Lunch with Marjoire: Surfing for souls in Laguna Beach, Calif.—part two

Editor’s note: This is the second in a two-part series. Part one appeared in the June 28-July 4, 2006, issue of The Rock River Times.

In 2004, Chris Williams left a successful restaurant management career to launch a surfing ministry in Laguna Beach, Calif. This is the rest of his story.

Chris Williams (my son-in-law) and I sipped persimmon-strawberry smoothies blended from fresh whole fruit at “The Stand” in breezy Laguna Beach, Calif., discussing his leaving the food business to follow his dream.

“I was managing the little Taco Loco, a popular, super-busy local restaurant where I had my first interaction with the action sports scene, the surfing scene from the business side,” Chris said. “We would do a lot of backstage parties…work with…stars…surfing stars, movie stars, music stars. It was exciting.”

That’s also where he met his future wife, Karen, my daughter.

“Karen came into the picture and was this heaven-sent, total angel who loved me and my son, and was 100 percent committed to everything I was and represented,” he said.

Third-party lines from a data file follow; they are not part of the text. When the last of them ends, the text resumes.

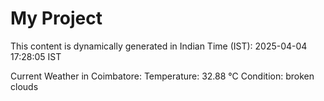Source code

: # My Project

This content is dynamically generated in Indian Time (IST): 2025-04-04 17:28:05 IST


Current Weather in Coimbatore:
Temperature: 32.88 °C
Condition: broken clouds
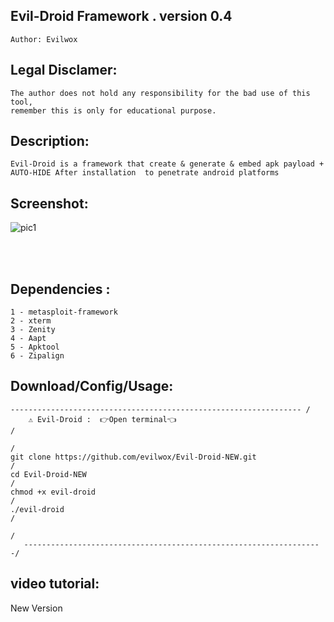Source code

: ## Evil-Droid Framework . version 0.4 
    Author: Evilwox

## Legal Disclamer:
    The author does not hold any responsibility for the bad use of this tool,
    remember this is only for educational purpose.

## Description:
    Evil-Droid is a framework that create & generate & embed apk payload + AUTO-HIDE After installation  to penetrate android platforms
 
## Screenshot:
![pic1](https://i.imgur.com/VFr2Dgo.png)

<br /><br />

## Dependencies :
    1 - metasploit-framework
	2 - xterm
	3 - Zenity
	4 - Aapt
	5 - Apktool
	6 - Zipalign

## Download/Config/Usage:
        
	----------------------------------------------------------------- /
        ⚠️ Evil-Droid :  👉️Open terminal👈                                 /
                                                                          /
    git clone https://github.com/evilwox/Evil-Droid-NEW.git               /
    cd Evil-Droid-NEW                                                     /
    chmod +x evil-droid                                                   /
    ./evil-droid                                                          /
                                                                          /
       -------------------------------------------------------------------/   
      

## video tutorial: 
 New Version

He moved to corporate management.

“Making more money, having fun, helping to train managers throughout the region…suit and tie…utilizing the stuff I’d learned in school…leading teams,” he said. “I got to spread my wings—show some leadership. That was a big, big deal…one of the top restaurants in Orange County. Exciting—but I was there late, working long hours. It was stimulating…but it left me asking, ‘Is this what I really want to do?’ At the end of the day, the answer was no. I could have gone much further, but it lacked the one key ingredient that would sustain me that I didn’t want to have lacking for a life long career: passion.”

It was a prayerful time.

“The epiphany was we now had two boys, and our third baby was due,” he said.

“Some people would take that scenario and decide that they don’t have the luxury of taking risks,” I offered.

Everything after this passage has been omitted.